Seagen CEO David R. Epstein/Bloomberg/Getty Images
Seagen did not address rumors of a buyout from Merck during its fourth-quarter and full-year financial report Wednesday.
Instead, the Washington-based biotech focused on upcoming label expansions and its promising pipeline.
For 2023, Seagen’s growth will depend greatly on its four approved products: Adcetris (brentuximab vedotin), Padcev (enfortumab vedotin-ejfv), Tukysa (tucatinib) and tivdak (tisotumab vedotin-tftv). For these, the company is anticipating several key data readouts or regulatory milestones this year, David Epstein, CEO, Seagen, said in an investor call.
“We are executing robust clinical development programs, including 10 potentially registrational studies for our approved products in areas of opportunity spanning multiple tumor types,” Epstein said.
In November 2022, Adcentris won FDA approval for pediatric Hodgkin lymphoma, expanding its label to include patients aged two years and above with high-risk disease.

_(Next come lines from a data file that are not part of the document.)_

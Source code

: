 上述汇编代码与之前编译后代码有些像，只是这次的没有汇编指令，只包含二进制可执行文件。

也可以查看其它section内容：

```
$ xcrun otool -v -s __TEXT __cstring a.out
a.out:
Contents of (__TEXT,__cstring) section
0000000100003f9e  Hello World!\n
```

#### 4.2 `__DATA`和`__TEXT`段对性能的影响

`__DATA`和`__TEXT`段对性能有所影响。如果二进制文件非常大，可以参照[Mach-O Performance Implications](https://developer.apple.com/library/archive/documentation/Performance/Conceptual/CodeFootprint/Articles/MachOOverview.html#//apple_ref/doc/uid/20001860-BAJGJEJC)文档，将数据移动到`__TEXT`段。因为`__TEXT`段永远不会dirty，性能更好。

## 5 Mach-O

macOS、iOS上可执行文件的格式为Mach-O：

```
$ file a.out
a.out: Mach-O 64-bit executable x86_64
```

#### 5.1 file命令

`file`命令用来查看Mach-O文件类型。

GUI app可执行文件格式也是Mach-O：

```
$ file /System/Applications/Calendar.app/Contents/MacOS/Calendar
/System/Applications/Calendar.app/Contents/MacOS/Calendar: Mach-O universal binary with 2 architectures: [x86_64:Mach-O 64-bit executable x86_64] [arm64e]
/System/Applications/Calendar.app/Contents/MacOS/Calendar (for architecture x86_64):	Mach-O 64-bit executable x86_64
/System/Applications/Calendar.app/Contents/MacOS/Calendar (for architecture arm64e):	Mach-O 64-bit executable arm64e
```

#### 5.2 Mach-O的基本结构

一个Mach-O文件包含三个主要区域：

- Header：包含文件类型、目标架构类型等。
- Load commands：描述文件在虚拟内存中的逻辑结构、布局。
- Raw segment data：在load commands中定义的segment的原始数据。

A month later, the drug met its primary endpoint in a multi-part Phase II trial in classical Hodgkin lymphoma when combined with Bristol Myers Squibb’s Opdivo (nivolumab). This could pave the way for another label expansion for Adcetris.
Adcetris is now standard-of-care in front-line Hodgkin lymphoma, and following its most recent regulatory nod, is indicated for seven malignancies. Seagen expects Adcetris to hit blockbuster status in 2023, Epstein said.

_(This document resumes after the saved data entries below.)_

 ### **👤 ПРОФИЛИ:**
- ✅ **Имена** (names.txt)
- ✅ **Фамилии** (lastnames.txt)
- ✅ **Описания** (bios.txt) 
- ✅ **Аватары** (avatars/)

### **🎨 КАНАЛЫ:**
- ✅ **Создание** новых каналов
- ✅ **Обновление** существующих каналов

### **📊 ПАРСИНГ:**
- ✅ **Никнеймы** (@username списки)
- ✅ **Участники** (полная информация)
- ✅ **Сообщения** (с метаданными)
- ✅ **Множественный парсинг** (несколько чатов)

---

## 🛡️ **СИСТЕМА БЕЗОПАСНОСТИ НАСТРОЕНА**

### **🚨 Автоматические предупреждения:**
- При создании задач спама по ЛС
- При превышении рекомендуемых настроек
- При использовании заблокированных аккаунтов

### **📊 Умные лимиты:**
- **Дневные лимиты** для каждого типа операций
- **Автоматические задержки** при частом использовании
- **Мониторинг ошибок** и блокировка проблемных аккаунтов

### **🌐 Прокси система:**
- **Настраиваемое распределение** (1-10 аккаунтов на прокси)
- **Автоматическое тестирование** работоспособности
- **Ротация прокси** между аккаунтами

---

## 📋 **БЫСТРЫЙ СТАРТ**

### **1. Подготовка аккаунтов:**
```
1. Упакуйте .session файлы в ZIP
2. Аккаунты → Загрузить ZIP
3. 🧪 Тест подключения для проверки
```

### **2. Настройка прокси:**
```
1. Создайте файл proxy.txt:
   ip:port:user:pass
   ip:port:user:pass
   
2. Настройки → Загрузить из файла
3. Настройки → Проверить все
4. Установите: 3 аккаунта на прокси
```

The company also sees blockbuster potential in Padcev, its bladder cancer therapeutic, which it hopes to grow into a strong franchise in this space by expanding its utility into earlier stages of the disease, including muscle- and non-muscle-invasive forms of bladder cancer.
The FDA has granted priority review for Padcev’s accelerated approval application for the first-line treatment of metastatic bladder cancer, in combination with Merck’s Keytruda (pembrolizumab), in patients who are cisplatin-ineligible. with a target action date of Apr. 21, Epstein said.

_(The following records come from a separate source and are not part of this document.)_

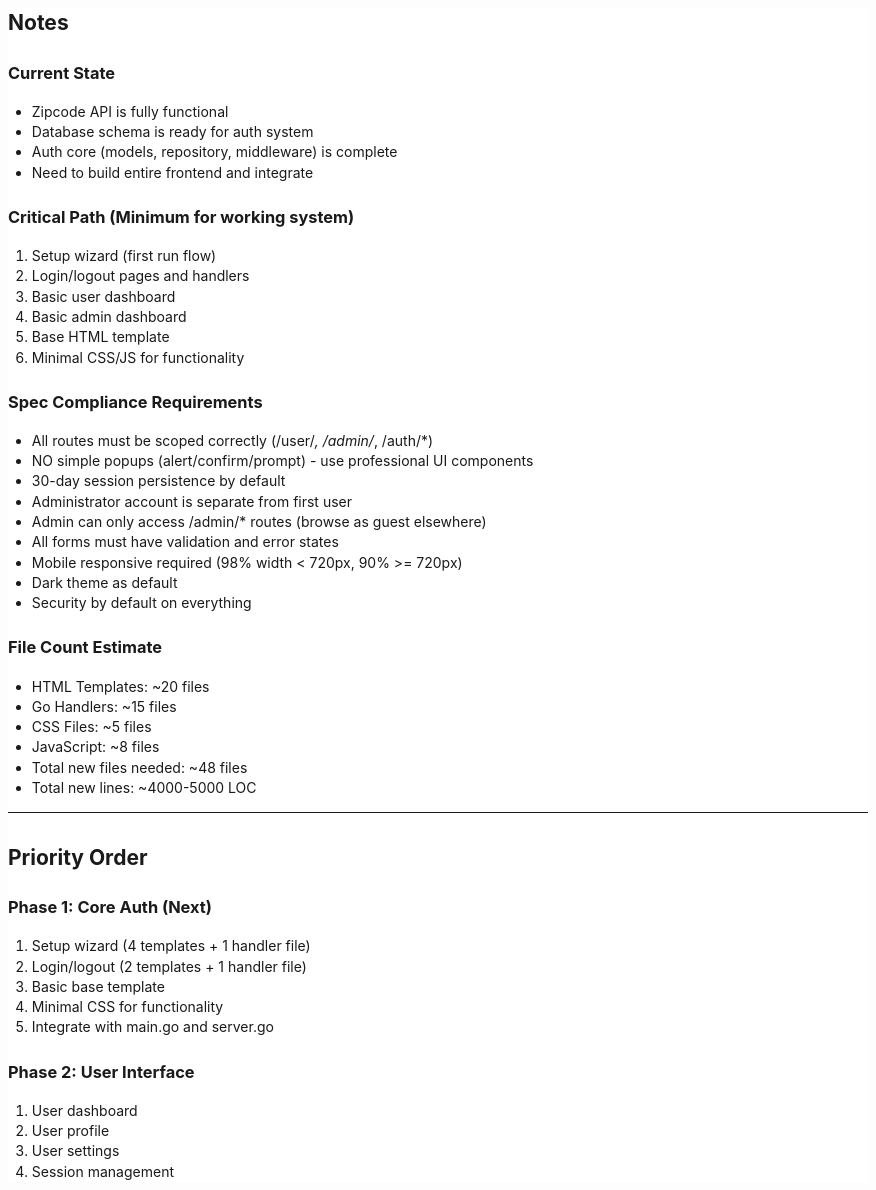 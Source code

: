 
## Notes

### Current State
- Zipcode API is fully functional
- Database schema is ready for auth system
- Auth core (models, repository, middleware) is complete
- Need to build entire frontend and integrate

### Critical Path (Minimum for working system)
1. Setup wizard (first run flow)
2. Login/logout pages and handlers
3. Basic user dashboard
4. Basic admin dashboard
5. Base HTML template
6. Minimal CSS/JS for functionality

### Spec Compliance Requirements
- All routes must be scoped correctly (/user/*, /admin/*, /auth/*)
- NO simple popups (alert/confirm/prompt) - use professional UI components
- 30-day session persistence by default
- Administrator account is separate from first user
- Admin can only access /admin/* routes (browse as guest elsewhere)
- All forms must have validation and error states
- Mobile responsive required (98% width < 720px, 90% >= 720px)
- Dark theme as default
- Security by default on everything

### File Count Estimate
- HTML Templates: ~20 files
- Go Handlers: ~15 files
- CSS Files: ~5 files
- JavaScript: ~8 files
- Total new files needed: ~48 files
- Total new lines: ~4000-5000 LOC

---

## Priority Order

### Phase 1: Core Auth (Next)
1. Setup wizard (4 templates + 1 handler file)
2. Login/logout (2 templates + 1 handler file)
3. Basic base template
4. Minimal CSS for functionality
5. Integrate with main.go and server.go

### Phase 2: User Interface
1. User dashboard
2. User profile
3. User settings
4. Session management

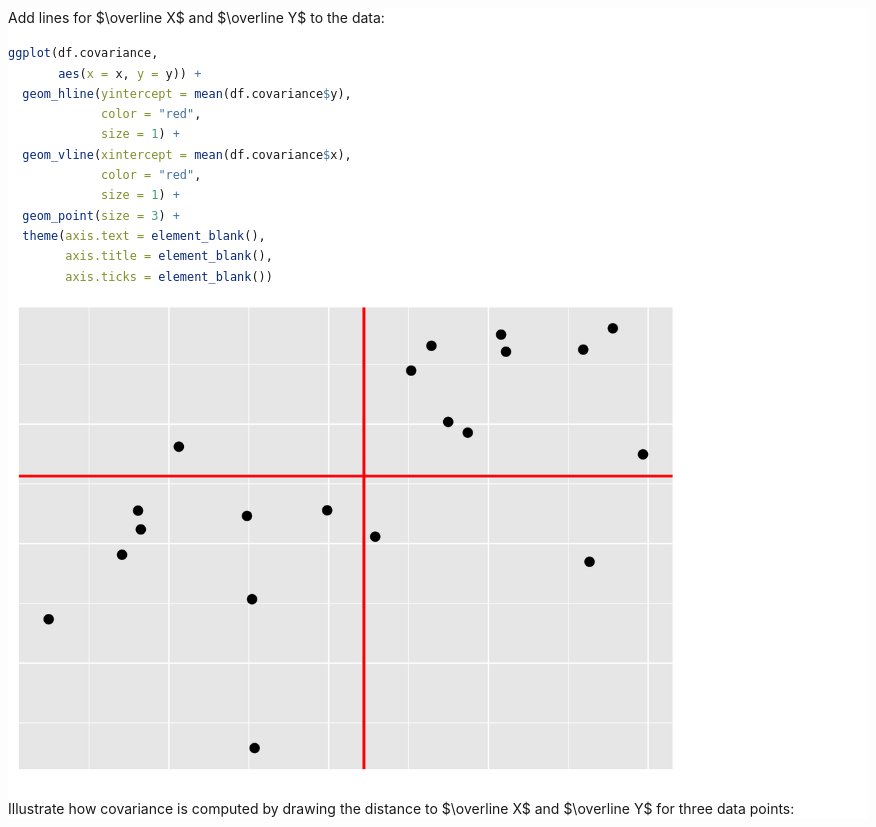 Add lines for $\overline X$ and $\overline Y$ to the data:


```r
ggplot(df.covariance,
       aes(x = x, y = y)) +
  geom_hline(yintercept = mean(df.covariance$y),
             color = "red",
             size = 1) +
  geom_vline(xintercept = mean(df.covariance$x),
             color = "red",
             size = 1) +
  geom_point(size = 3) +
  theme(axis.text = element_blank(),
        axis.title = element_blank(),
        axis.ticks = element_blank())
```

<img src="10-linear_model1_files/figure-html/linear-model1-08-1.png" width="672" />

Illustrate how covariance is computed by drawing the distance to $\overline X$ and $\overline Y$ for three data points:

Padcev is also approved for locally advanced or metastatic urothelial cancer, and Seagen is continuing to study the drug beyond bladder cancer.
Tukysa is a best-in-class tyrosine kinase inhibitor approved for HER2-positive metastatic breast and colorectal cancer. For the coming year, Seagen is gearing up for several product launches for Tukysa outside the U.S., Epstein said.
The FDA recently granted the treatment accelerated approval in patients with previously treated, RAS wild-type, HER2-positive metastatic colon cancer.
Seagen’s fourth major growth driver for 2023 is its newest commercial product Tivdak, a first-in-class antibody-drug conjugate (ADC) approved as a second-line treatment for metastatic cervical cancer. The company is seeking to expand Tivdak’s label to head and neck cancer.
Beyond these four approved products, Seagen is also advancing three promising ADC candidates to support its longer-term growth. These include disitamab vedotin for HER2+ metastatic urothelial cancer and other HER2-expressing solid tumors; SGN-B6A, which targets integrin beta-6; and SGN-B7H4V, which binds the B7-H4 immune checkpoint protein.